The wording is deliberate, Dr. Ravdin said. "It’s written in language that people understand," he said. "A surprising number of Americans don’t understand percentages." The results are also shown as colored proportions of a single bar graph in a "USA Today format," he said.

For patients and professionals who wish for a detailed discussion of what the numbers mean, Adjuvant! has a variety of help features, including a discussion of the controversial aspects of the Early Breast Cancer Trialists’ Collaborative Group meta-analyses.

It also includes Internet links to websites for both health professionals and patients. "It’s chock-full of information for health care professionals," Dr. Ravdin said.

‘Numeracy’ Program

Dr. Thomé presented a similar computerized decision aid inspired by Dr. Ravdin’s earlier work. Called Numeracy, it requires the input of fewer variables. As a result, he said, it is easier and slightly faster to use than Adjuvant!

Dr. Thomé also said that the baseline prognostic values for Dr. Ravdin’s program are "slightly more optimistic" and that it uses a more sophisticated way of projecting survival. Yet despite the additional "bells and whistles" on Adjuvant!, the two programs yield essentially the same results, Dr. Thomé said.

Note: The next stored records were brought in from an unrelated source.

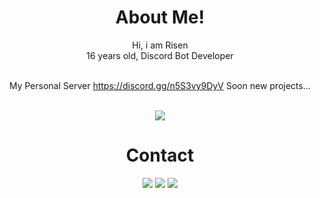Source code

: <div align="center">
  <h1>About Me!</h1>
Hi, i am Risen<br>
16 years old, Discord Bot Developer<br><br>

My Personal Server 
https://discord.gg/n5S3vy9DyV
Soon new projects...

  <br>
    <img src="https://github-readme-stats.vercel.app/api?username=risenjs"> 
  
  <h1>Contact</h1>
  <a href="https://discord.com/users/850128679819804674" target="_blank"><img src="https://shields.io/badge/DISCORD-111111.svg?&style=for-the-badge&logo=discord"></a>
  <a href="https://www.instagram.com/yusuffzm/" target="_blank"><img src="https://shields.io/badge/Instagram-111111.svg?&style=for-the-badge&logo=instagram"></a>
  <a href="https://github.com/risenjs" target="_blank"><img src="https://shields.io/badge/GITHUB-111111.svg?&style=for-the-badge&logo=github"></a>
  
   

</div>
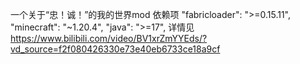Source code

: 一个关于“忠！诚！”的我的世界mod
依赖项
"fabricloader": ">=0.15.11",
		"minecraft": "~1.20.4",
		"java": ">=17",
详情见
https://www.bilibili.com/video/BV1xrZmYYEds/?vd_source=f2f080426330e73e40eb6733ce18a9cf
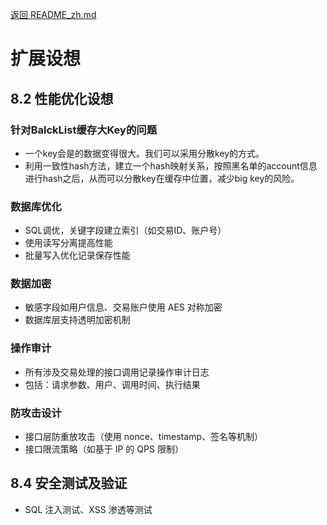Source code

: [返回 README_zh.md](../README_zh.md)

# 扩展设想

## 8.2 性能优化设想

### 针对BalckList缓存大Key的问题

- 一个key会是的数据变得很大。我们可以采用分散key的方式。
- 利用一致性hash方法，建立一个hash映射关系，按照黑名单的account信息进行hash之后，从而可以分散key在缓存中位置，减少big key的风险。

### 数据库优化

- SQL调优，关键字段建立索引（如交易ID、账户号）
- 使用读写分离提高性能
- 批量写入优化记录保存性能

### 数据加密

- 敏感字段如用户信息、交易账户使用 AES 对称加密
- 数据库层支持透明加密机制

### 操作审计

- 所有涉及交易处理的接口调用记录操作审计日志
- 包括：请求参数、用户、调用时间、执行结果

### 防攻击设计

- 接口层防重放攻击（使用 nonce、timestamp、签名等机制）
- 接口限流策略（如基于 IP 的 QPS 限制）

## 8.4 安全测试及验证

- SQL 注入测试、XSS 渗透等测试
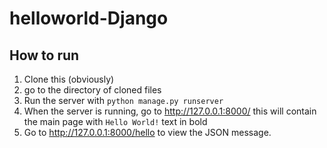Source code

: # helloworld-Django

## How to run
1. Clone this (obviously)
2. go to the directory of cloned files
3. Run the server with `python manage.py runserver`
4. When the server is running, go to http://127.0.0.1:8000/ this will contain the main page with `Hello World!` text in bold
5. Go to http://127.0.0.1:8000/hello to view the JSON message.
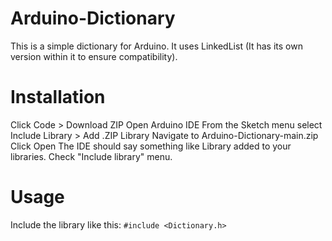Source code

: # Arduino-Dictionary

This is a simple dictionary for Arduino. It uses LinkedList (It has its own version within it to ensure compatibility).

# Installation
Click Code > Download ZIP
Open Arduino IDE
From the Sketch menu select Include Library > Add .ZIP Library
Navigate to Arduino-Dictionary-main.zip
Click Open
The IDE should say something like Library added to your libraries. Check "Include library" menu.
# Usage
Include the library like this:
`#include <Dictionary.h>`
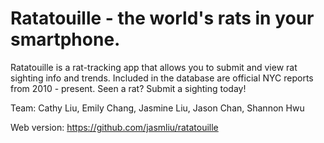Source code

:# Ratatouille - the world's rats in your smartphone.

Ratatouille is a rat-tracking app that allows you to submit and view rat sighting info and trends.
Included in the database are official NYC reports from 2010 - present. Seen a rat? Submit a sighting today!

Team: Cathy Liu, Emily Chang, Jasmine Liu, Jason Chan, Shannon Hwu

Web version: https://github.com/jasmliu/ratatouille
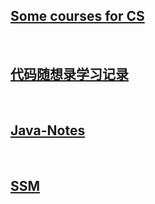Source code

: <h2><a href="./tech/courses.html">Some courses for CS</a></h2>
<br>
<h2><a href="{% post_url tech/2023-11-07-exer-dmxsl %}">代码随想录学习记录</a></h2>
<br>
<h2><a href="./tech/javase.html">Java-Notes</a></h2>
<br>
<h2><a href="./tech/SSM.html">SSM</a></h2>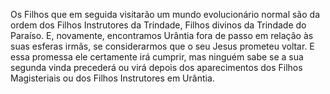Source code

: ﻿Os Filhos que em seguida visitarão um mundo evolucionário normal são da ordem dos Filhos Instrutores da Trindade, Filhos divinos da Trindade do Paraíso. E, novamente, encontramos Urântia fora de passo em relação às suas esferas irmãs, se considerarmos que o seu Jesus prometeu voltar. E essa promessa ele certamente irá cumprir, mas ninguém sabe se a sua segunda vinda precederá ou virá depois dos aparecimentos dos Filhos Magisteriais ou dos Filhos Instrutores em Urântia.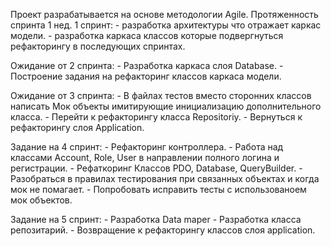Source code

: Проект разрабатывается на основе методологии Agile. Протяженность спринта 1 нед.
1 спринт:
    - разработка архитектуры что отражает каркас модели.
    - разработка каркаса классов которые подвергнуться рефакторингу в 
      последующих спринтах.

Ожидание от 2 спринта:
    - Разработка каркаса слоя Database.
    - Построение задания на рефакторинг классов каркаса модели.

Ожидание от 3 спринта:
    - В файлах тестов вместо сторонних классов написать Мок объекты
      имитирующие инициализацию дополнительного класса.
    - Перейти к рефакторингу класса Repositoriy.
    - Вернуться к рефакторингу слоя Application.

Задание на 4 спринт:
    - Рефакторинг контроллера.
    - Работа над классами Account, Role, User в направлении
      полного логина и регистрации.
    - Рефаткоринг Классов PDO, Database, QueryBuilder.
    - Разобраться в правилах тестирования при связанных
      объектах и когда мок не помагает.
    - Попробовать исправить тесты с использованоем мок объектов.



Задание на 5 спринт:
    - Разработка Data maper
    - Разработка класса репозитарий.
    - Возвращение к рефакторингу классов
      слоя application.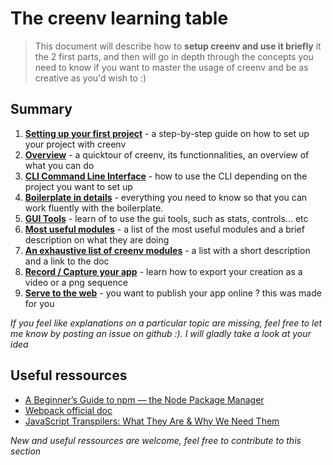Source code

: # The creenv learning table 

> This document will describe how to **setup creenv and use it briefly** it the 2 first parts, and then will go in depth through the concepts you need to know if you want to master the usage of creenv and be as creative as you'd wish to :)

## Summary 

1. [**Setting up your first project**](http://google.com) - a step-by-step guide on how to set up your project with creenv 
2. [**Overview**](http://google.com) - a quicktour of creenv, its functionnalities, an overview of what you can do
3. [**CLI Command Line Interface**](http://google.com) - how to use the CLI depending on the project you want to set up 
4. [**Boilerplate in details**](http://google.com) - everything you need to know so that you can work fluently with the boilerplate.
5. [**GUI Tools**](http://google.com) - learn of to use the gui tools, such as stats, controls... etc
6. [**Most useful modules**](http://google.com) - a list of the most useful modules and a brief description on what they are doing
7. [**An exhaustive list of creenv modules**](http://google.com) - a list with a short description and a link to the doc
8. [**Record / Capture your app**](http://google.com) - learn how to export your creation as a video or a png sequence
9. [**Serve to the web**](http://google.com) - you want to publish your app online ? this was made for you

*If you feel like explanations on a particular topic are missing, feel free to let me know by posting an issue on github :). I will gladly take a look at your idea*

## Useful ressources 

* [A Beginner’s Guide to npm — the Node Package Manager](https://www.sitepoint.com/beginners-guide-node-package-manager/)
* [Webpack official doc](https://webpack.js.org/guides/getting-started/)
* [JavaScript Transpilers: What They Are & Why We Need Them](https://scotch.io/tutorials/javascript-transpilers-what-they-are-why-we-need-them)

*New and useful ressources are welcome, feel free to contribute to this section*
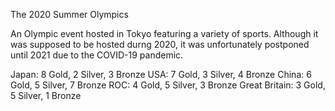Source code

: The 2020 Summer Olympics 

An Olympic event hosted in Tokyo featuring a variety of sports. Although it was supposed to be hosted durng 2020, it was unfortunately postponed until 2021 due to the COVID-19 pandemic.

Japan: 8 Gold, 2 Silver, 3 Bronze
USA: 7 Gold, 3 Silver, 4 Bronze
China: 6 Gold, 5 Silver, 7 Bronze
ROC: 4 Gold, 5 Silver, 3 Bronze
Great Britain: 3 Gold, 5 Silver, 1 Bronze


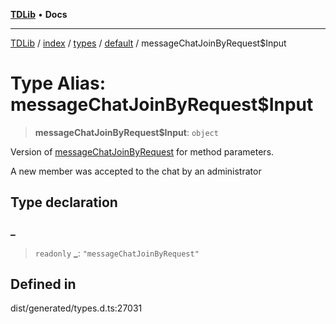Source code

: [**TDLib**](../../../../../../README.md) • **Docs**

***

[TDLib](../../../../../../modules.md) / [index](../../../../../README.md) / [types](../../../README.md) / [default](../README.md) / messageChatJoinByRequest$Input

# Type Alias: messageChatJoinByRequest$Input

> **messageChatJoinByRequest$Input**: `object`

Version of [messageChatJoinByRequest](messageChatJoinByRequest.md) for method parameters.

A new member was accepted to the chat by an administrator

## Type declaration

### \_

> `readonly` **\_**: `"messageChatJoinByRequest"`

## Defined in

dist/generated/types.d.ts:27031
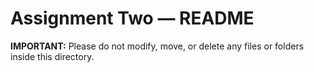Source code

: # Assignment Two — README

**IMPORTANT:** Please do not modify, move, or delete any files or folders inside this directory.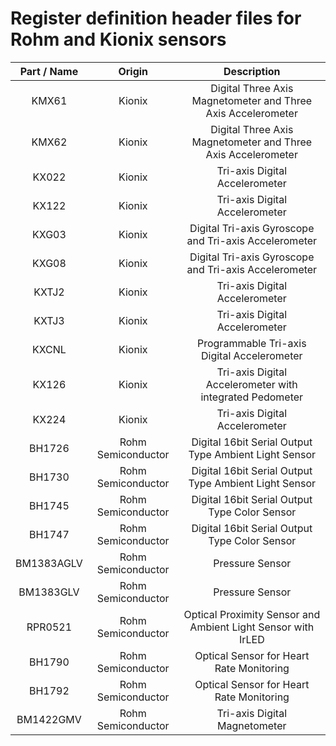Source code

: # Register definition header files for Rohm and Kionix sensors

| Part / Name | Origin | Description |
|:-------------:|:-------------:|:-------------:|
| KMX61 | Kionix | Digital Three Axis Magnetometer and Three Axis Accelerometer |
| KMX62 | Kionix | Digital Three Axis Magnetometer and Three Axis Accelerometer |
| KX022 | Kionix | Tri-axis Digital Accelerometer |
| KX122 | Kionix | Tri-axis Digital Accelerometer |
| KXG03 | Kionix | Digital Tri-axis Gyroscope and Tri-axis Accelerometer |
| KXG08 | Kionix | Digital Tri-axis Gyroscope and Tri-axis Accelerometer |
| KXTJ2 | Kionix | Tri-axis Digital Accelerometer |
| KXTJ3 | Kionix | Tri-axis Digital Accelerometer |
| KXCNL | Kionix | Programmable Tri-axis Digital Accelerometer |
| KX126 | Kionix | Tri-axis Digital Accelerometer with integrated Pedometer |
| KX224 | Kionix | Tri-axis Digital Accelerometer |
| BH1726 | Rohm Semiconductor | Digital 16bit Serial Output Type Ambient Light Sensor |
| BH1730 | Rohm Semiconductor | Digital 16bit Serial Output Type Ambient Light Sensor |
| BH1745 | Rohm Semiconductor | Digital 16bit Serial Output Type Color Sensor |
| BH1747 | Rohm Semiconductor | Digital 16bit Serial Output Type Color Sensor |
| BM1383AGLV | Rohm Semiconductor | Pressure Sensor |
| BM1383GLV | Rohm Semiconductor | Pressure Sensor |
| RPR0521 | Rohm Semiconductor | Optical Proximity Sensor and Ambient Light Sensor with IrLED |
| BH1790 | Rohm Semiconductor | Optical Sensor for Heart Rate Monitoring |
| BH1792 | Rohm Semiconductor | Optical Sensor for Heart Rate Monitoring |
| BM1422GMV | Rohm Semiconductor | Tri-axis Digital Magnetometer |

Visitors to the Mayo Clinic website (www.mhs.mayo.edu/adjuvant) can use the Numeracy program now.

The use of Adjuvant! increased patient satisfaction with their treatment decision, according to a study by Dr. Ravdin and Dr. Laura Siminoff presented at San Antonio. However, no differences were seen in the actual treatment decisions based on whether patients made the decision using an individualized decision guide produced by Adjuvant! or a generic brochure about adjuvant therapy.

The randomized study enrolled 400 women from Cleveland and San Antonio who had a primary diagnosis of breast cancer (median age, 63 years). The study found that patients who used the individualized decision guide reported "significantly more satisfaction" with their treatment decision than women in the control group.